Pain is an indicator to the body that something needs to change. Of all the odds and ends of interminable lectures during my college years, this was something I never forgot. Neuroscience tells us that we feel pain in the brain and that we can actually rewire the neural pathways once the source of pain ceases.
I was lying on the therapy table when my physical therapist gently said, “Remember, what we resist persists.” I must have been tensing up my body, so I consciously focused on diaphragmatic breathing in order to move my nervous system from sympathetic to parasympathetic. It was time to allow pain the room to teach me what I needed to do.
She worked on my pelvic tilt, moving my legs up and down, left and right. All the while, she said, “I like to imagine the spiritual metaphor of physical therapy. Healing happens when we are ready to face our pain. And it’s not just physical pain. Our bodies are always telling us there’s more going on behind the surface.”
I started to tear up. She continued with a beautiful explanation of inhaling the gifts of the Holy Spirit and exhaling all the garbage I’ve kept inside too long.

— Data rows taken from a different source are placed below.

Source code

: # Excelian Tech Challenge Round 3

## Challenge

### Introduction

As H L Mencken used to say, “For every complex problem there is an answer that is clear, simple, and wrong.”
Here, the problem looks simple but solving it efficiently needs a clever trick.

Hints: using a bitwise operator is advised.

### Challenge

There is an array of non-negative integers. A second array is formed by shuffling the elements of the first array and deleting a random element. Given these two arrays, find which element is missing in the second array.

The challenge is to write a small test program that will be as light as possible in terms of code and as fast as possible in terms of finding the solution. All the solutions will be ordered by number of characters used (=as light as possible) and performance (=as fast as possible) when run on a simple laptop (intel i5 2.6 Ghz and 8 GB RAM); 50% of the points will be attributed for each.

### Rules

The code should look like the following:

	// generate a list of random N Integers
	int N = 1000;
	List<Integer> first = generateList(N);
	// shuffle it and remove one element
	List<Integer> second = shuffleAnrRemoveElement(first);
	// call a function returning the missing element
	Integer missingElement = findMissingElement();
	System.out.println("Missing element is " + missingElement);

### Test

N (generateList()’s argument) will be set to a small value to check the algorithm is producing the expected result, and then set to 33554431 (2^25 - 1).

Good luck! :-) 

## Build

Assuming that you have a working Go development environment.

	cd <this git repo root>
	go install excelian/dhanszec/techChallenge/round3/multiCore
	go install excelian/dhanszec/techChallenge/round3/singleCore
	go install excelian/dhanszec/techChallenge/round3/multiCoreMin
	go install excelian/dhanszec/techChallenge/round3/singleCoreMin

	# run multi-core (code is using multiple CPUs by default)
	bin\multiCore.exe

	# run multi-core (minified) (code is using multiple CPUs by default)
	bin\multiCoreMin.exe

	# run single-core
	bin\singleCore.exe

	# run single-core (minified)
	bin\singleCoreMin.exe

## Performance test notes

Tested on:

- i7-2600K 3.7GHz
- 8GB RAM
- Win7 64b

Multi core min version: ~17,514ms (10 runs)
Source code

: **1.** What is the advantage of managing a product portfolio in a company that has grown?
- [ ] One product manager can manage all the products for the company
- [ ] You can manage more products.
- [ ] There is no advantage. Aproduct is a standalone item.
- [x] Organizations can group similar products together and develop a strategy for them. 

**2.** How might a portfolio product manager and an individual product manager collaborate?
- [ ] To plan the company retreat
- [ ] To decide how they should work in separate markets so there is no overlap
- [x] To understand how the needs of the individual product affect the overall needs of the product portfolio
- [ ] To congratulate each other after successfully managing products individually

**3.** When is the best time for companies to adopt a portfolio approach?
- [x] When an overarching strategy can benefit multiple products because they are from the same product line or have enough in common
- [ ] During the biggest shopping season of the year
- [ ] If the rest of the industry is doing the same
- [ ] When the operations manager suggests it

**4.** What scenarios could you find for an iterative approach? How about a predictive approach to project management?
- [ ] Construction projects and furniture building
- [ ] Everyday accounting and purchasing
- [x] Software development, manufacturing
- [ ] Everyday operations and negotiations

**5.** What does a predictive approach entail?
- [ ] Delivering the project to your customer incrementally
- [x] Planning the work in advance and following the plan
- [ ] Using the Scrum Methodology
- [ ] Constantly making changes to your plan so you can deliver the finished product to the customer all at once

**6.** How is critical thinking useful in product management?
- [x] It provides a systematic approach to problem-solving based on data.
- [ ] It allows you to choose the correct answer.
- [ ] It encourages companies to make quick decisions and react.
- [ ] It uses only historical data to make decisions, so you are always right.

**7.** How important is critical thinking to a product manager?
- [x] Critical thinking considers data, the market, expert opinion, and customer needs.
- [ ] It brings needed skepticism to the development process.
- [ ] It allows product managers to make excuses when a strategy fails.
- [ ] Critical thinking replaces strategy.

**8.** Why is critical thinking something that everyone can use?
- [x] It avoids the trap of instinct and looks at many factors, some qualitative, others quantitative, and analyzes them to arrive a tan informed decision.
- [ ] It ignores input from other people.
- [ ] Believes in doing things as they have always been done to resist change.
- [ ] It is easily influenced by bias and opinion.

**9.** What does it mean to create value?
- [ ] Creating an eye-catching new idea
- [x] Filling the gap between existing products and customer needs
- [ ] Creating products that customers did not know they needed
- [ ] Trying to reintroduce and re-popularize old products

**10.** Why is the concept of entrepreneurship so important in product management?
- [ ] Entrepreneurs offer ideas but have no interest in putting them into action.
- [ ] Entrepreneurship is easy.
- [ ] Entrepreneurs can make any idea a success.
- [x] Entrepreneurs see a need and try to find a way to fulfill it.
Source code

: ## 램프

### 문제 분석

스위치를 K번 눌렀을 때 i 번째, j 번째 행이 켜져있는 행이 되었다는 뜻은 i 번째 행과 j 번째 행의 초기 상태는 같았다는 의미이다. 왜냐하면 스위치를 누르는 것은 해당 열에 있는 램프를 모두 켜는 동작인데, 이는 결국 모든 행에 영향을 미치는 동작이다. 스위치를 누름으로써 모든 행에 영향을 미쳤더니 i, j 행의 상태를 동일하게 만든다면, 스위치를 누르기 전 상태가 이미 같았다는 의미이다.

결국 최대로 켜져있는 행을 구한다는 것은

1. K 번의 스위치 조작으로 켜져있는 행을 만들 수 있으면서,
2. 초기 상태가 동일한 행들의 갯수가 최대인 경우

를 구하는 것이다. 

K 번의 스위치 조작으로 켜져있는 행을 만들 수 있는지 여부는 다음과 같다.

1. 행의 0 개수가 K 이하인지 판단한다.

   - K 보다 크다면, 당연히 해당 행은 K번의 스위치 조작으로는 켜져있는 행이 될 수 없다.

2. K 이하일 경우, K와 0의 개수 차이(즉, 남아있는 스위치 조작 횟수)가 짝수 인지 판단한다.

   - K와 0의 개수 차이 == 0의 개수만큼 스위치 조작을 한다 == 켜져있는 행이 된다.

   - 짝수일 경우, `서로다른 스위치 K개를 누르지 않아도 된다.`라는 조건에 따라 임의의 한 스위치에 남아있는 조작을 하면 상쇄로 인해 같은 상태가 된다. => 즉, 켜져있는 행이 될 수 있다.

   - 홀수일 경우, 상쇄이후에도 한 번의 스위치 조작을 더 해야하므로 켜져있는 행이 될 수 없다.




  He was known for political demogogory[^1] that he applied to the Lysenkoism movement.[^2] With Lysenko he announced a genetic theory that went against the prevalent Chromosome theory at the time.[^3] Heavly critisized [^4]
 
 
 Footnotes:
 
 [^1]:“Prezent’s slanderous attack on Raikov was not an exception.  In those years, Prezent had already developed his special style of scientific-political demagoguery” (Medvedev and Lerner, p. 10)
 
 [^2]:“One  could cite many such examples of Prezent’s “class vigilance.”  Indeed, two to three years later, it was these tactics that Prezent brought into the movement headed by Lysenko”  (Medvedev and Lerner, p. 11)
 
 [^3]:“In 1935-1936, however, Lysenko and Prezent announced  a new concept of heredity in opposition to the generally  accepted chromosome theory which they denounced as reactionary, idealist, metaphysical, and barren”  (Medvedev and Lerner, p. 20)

For a moment, I imagined my pain as a gift to God. My physical therapist said, “God will use your suffering, Jeannie.” I knew this was true. Each of us stumbles upon thickets and thorns on our life’s journey, and we didn’t always see them up ahead. We are surprised by suffering, as if we should be exempt from it somehow—if only our faith were stronger.
But faith does not negate the reality of human suffering, and though it is not an aspect of God’s perfect will, He permits it. I admit there are seasons in my life I’d rather not carry the cross I’ve been handed. When I was young, I naively believed I could be a heroine by asking for hardships. But now I know this is unnecessary. God gives us the very struggles needed for our sanctification.
If we resist the gift of the Cross, what is left? Only pain, not the blessing. I began to work with the pain during therapy, just as I have in the past with labor contractions. Through my tears, I committed to God that I would give Him this trial, that it would not be wasted suffering but would bear fruit in some way, perhaps even a way I couldn’t yet see or understand.
It’s easy for a person like me to write about carrying one’s cross, which has become an unfortunate cliché in Catholic parlance. But I understand how draining and exhausting it is to live with chronic pain. I’ve felt as if the light has been extinguished, that I don’t have the energy to participate in the activities my children want to. I’ve grown despondent and discouraged when I need to rest or sit instead of carry on with something I want or need to do around the house.
But when I surrender my physical pain to God, He elevates me in a mysterious way. I am strengthened in knowing He is with me, that I am given an opportunity to participate on His Calvary walk, and that mine will not end in crucifixion but in healing, if only in Heaven. It’s when I resist what I’d rather not deal with that life gets harder. And the pain stronger.
When I am suffering, I often imagine Jesus during His Passion. And that gives me greater love to do for Him in some small way what He did for me. We console His Heart when we give Him our brokenness, weariness, and wounds. In that unity of the will, we discover the union of our hearts to His, and therein begins the journey to healing.